- [ASSIGNMENT]
Every line of the data below must be given again exactly.

╭─ DATA SUPPLIED

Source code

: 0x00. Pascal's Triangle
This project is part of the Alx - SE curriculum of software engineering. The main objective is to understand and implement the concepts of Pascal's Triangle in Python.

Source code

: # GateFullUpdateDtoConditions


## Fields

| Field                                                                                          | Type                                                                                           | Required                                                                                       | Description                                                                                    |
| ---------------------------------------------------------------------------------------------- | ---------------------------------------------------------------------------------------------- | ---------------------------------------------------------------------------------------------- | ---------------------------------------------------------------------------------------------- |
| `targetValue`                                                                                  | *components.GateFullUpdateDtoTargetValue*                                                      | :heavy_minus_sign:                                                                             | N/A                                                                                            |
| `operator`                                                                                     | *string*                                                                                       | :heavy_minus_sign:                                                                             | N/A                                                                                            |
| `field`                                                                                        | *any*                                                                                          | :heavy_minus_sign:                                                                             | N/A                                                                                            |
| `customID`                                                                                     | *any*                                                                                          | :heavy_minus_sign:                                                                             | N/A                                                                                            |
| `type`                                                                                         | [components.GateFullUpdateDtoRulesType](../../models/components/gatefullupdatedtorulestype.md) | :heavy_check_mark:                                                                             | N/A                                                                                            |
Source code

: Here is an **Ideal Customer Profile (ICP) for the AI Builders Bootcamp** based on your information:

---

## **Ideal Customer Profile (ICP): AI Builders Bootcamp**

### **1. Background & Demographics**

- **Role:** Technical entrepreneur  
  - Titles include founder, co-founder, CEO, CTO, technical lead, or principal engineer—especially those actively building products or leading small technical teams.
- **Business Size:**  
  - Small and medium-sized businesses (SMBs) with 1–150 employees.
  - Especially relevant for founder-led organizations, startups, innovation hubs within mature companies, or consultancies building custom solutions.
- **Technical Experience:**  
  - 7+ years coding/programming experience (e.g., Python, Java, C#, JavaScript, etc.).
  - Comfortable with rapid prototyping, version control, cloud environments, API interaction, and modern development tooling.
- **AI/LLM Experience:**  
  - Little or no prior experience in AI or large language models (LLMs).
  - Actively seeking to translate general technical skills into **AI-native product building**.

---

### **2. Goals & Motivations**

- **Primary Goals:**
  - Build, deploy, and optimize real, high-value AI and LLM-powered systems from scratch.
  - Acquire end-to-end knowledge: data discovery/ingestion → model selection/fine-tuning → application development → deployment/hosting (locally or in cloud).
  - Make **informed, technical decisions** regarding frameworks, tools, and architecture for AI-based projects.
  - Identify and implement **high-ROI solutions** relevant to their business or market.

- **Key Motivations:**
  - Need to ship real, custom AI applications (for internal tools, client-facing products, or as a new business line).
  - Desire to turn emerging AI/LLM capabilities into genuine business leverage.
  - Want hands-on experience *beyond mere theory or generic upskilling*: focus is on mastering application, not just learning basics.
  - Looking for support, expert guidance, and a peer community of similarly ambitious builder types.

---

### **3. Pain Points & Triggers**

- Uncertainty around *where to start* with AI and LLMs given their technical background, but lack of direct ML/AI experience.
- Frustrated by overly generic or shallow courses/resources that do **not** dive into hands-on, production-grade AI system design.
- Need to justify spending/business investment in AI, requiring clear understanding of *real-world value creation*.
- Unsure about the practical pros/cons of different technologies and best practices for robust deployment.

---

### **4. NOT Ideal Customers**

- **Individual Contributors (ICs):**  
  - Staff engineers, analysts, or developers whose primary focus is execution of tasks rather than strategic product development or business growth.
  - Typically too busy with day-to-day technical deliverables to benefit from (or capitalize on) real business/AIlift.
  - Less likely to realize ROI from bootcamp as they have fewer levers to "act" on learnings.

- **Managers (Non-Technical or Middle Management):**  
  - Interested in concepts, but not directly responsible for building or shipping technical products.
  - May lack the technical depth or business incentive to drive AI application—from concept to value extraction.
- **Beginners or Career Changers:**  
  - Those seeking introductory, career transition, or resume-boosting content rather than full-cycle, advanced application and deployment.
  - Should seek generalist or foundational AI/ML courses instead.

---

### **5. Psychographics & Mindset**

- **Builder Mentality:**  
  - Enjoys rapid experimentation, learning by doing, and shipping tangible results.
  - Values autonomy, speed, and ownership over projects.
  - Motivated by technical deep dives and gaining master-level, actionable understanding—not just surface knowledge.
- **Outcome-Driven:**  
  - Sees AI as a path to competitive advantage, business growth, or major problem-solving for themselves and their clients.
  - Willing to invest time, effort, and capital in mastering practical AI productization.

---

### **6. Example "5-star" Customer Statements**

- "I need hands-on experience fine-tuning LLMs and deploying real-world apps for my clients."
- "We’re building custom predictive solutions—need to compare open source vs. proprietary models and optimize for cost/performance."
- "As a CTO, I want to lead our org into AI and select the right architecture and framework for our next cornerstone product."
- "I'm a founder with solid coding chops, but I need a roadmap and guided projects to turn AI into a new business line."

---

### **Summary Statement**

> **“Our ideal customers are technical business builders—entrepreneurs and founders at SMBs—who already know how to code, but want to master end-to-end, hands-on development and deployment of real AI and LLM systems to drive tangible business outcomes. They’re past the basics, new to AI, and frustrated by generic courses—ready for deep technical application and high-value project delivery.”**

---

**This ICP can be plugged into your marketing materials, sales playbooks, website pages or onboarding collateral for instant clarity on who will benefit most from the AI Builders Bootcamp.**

╰─

- [SOLUTION TO THIS EXERCISE]
Source code

: 0x00. Pascal's Triangle
This project is part of the Alx - SE curriculum of software engineering. The main objective is to understand and implement the concepts of Pascal's Triangle in Python.

Source code

: # GateFullUpdateDtoConditions


## Fields

| Field                                                                                          | Type                                                                                           | Required                                                                                       | Description                                                                                    |
| ---------------------------------------------------------------------------------------------- | ---------------------------------------------------------------------------------------------- | ---------------------------------------------------------------------------------------------- | ---------------------------------------------------------------------------------------------- |
| `targetValue`                                                                                  | *components.GateFullUpdateDtoTargetValue*                                                      | :heavy_minus_sign:                                                                             | N/A                                                                                            |
| `operator`                                                                                     | *string*                                                                                       | :heavy_minus_sign:                                                                             | N/A                                                                                            |
| `field`                                                                                        | *any*                                                                                          | :heavy_minus_sign:                                                                             | N/A                                                                                            |
| `customID`                                                                                     | *any*                                                                                          | :heavy_minus_sign:                                                                             | N/A                                                                                            |
| `type`                                                                                         | [components.GateFullUpdateDtoRulesType](../../models/components/gatefullupdatedtorulestype.md) | :heavy_check_mark:                                                                             | N/A                                                                                            |
Source code

: Here is an **Ideal Customer Profile (ICP) for the AI Builders Bootcamp** based on your information:

---

## **Ideal Customer Profile (ICP): AI Builders Bootcamp**

### **1. Background & Demographics**

- **Role:** Technical entrepreneur  
  - Titles include founder, co-founder, CEO, CTO, technical lead, or principal engineer—especially those actively building products or leading small technical teams.
- **Business Size:**  
  - Small and medium-sized businesses (SMBs) with 1–150 employees.
  - Especially relevant for founder-led organizations, startups, innovation hubs within mature companies, or consultancies building custom solutions.
- **Technical Experience:**  
  - 7+ years coding/programming experience (e.g., Python, Java, C#, JavaScript, etc.).
  - Comfortable with rapid prototyping, version control, cloud environments, API interaction, and modern development tooling.
- **AI/LLM Experience:**  
  - Little or no prior experience in AI or large language models (LLMs).
  - Actively seeking to translate general technical skills into **AI-native product building**.

---

### **2. Goals & Motivations**

- **Primary Goals:**
  - Build, deploy, and optimize real, high-value AI and LLM-powered systems from scratch.
  - Acquire end-to-end knowledge: data discovery/ingestion → model selection/fine-tuning → application development → deployment/hosting (locally or in cloud).
  - Make **informed, technical decisions** regarding frameworks, tools, and architecture for AI-based projects.
  - Identify and implement **high-ROI solutions** relevant to their business or market.

- **Key Motivations:**
  - Need to ship real, custom AI applications (for internal tools, client-facing products, or as a new business line).
  - Desire to turn emerging AI/LLM capabilities into genuine business leverage.
  - Want hands-on experience *beyond mere theory or generic upskilling*: focus is on mastering application, not just learning basics.
  - Looking for support, expert guidance, and a peer community of similarly ambitious builder types.

---

### **3. Pain Points & Triggers**

- Uncertainty around *where to start* with AI and LLMs given their technical background, but lack of direct ML/AI experience.
- Frustrated by overly generic or shallow courses/resources that do **not** dive into hands-on, production-grade AI system design.
- Need to justify spending/business investment in AI, requiring clear understanding of *real-world value creation*.
- Unsure about the practical pros/cons of different technologies and best practices for robust deployment.

---

### **4. NOT Ideal Customers**

- **Individual Contributors (ICs):**  
  - Staff engineers, analysts, or developers whose primary focus is execution of tasks rather than strategic product development or business growth.
  - Typically too busy with day-to-day technical deliverables to benefit from (or capitalize on) real business/AIlift.
  - Less likely to realize ROI from bootcamp as they have fewer levers to "act" on learnings.

- **Managers (Non-Technical or Middle Management):**  
  - Interested in concepts, but not directly responsible for building or shipping technical products.
  - May lack the technical depth or business incentive to drive AI application—from concept to value extraction.
- **Beginners or Career Changers:**  
  - Those seeking introductory, career transition, or resume-boosting content rather than full-cycle, advanced application and deployment.
  - Should seek generalist or foundational AI/ML courses instead.

---

### **5. Psychographics & Mindset**

- **Builder Mentality:**  
  - Enjoys rapid experimentation, learning by doing, and shipping tangible results.
  - Values autonomy, speed, and ownership over projects.
  - Motivated by technical deep dives and gaining master-level, actionable understanding—not just surface knowledge.
- **Outcome-Driven:**  
  - Sees AI as a path to competitive advantage, business growth, or major problem-solving for themselves and their clients.
  - Willing to invest time, effort, and capital in mastering practical AI productization.

---

### **6. Example "5-star" Customer Statements**

- "I need hands-on experience fine-tuning LLMs and deploying real-world apps for my clients."
- "We’re building custom predictive solutions—need to compare open source vs. proprietary models and optimize for cost/performance."
- "As a CTO, I want to lead our org into AI and select the right architecture and framework for our next cornerstone product."
- "I'm a founder with solid coding chops, but I need a roadmap and guided projects to turn AI into a new business line."

---

### **Summary Statement**

> **“Our ideal customers are technical business builders—entrepreneurs and founders at SMBs—who already know how to code, but want to master end-to-end, hands-on development and deployment of real AI and LLM systems to drive tangible business outcomes. They’re past the basics, new to AI, and frustrated by generic courses—ready for deep technical application and high-value project delivery.”**

---

**This ICP can be plugged into your marketing materials, sales playbooks, website pages or onboarding collateral for instant clarity on who will benefit most from the AI Builders Bootcamp.**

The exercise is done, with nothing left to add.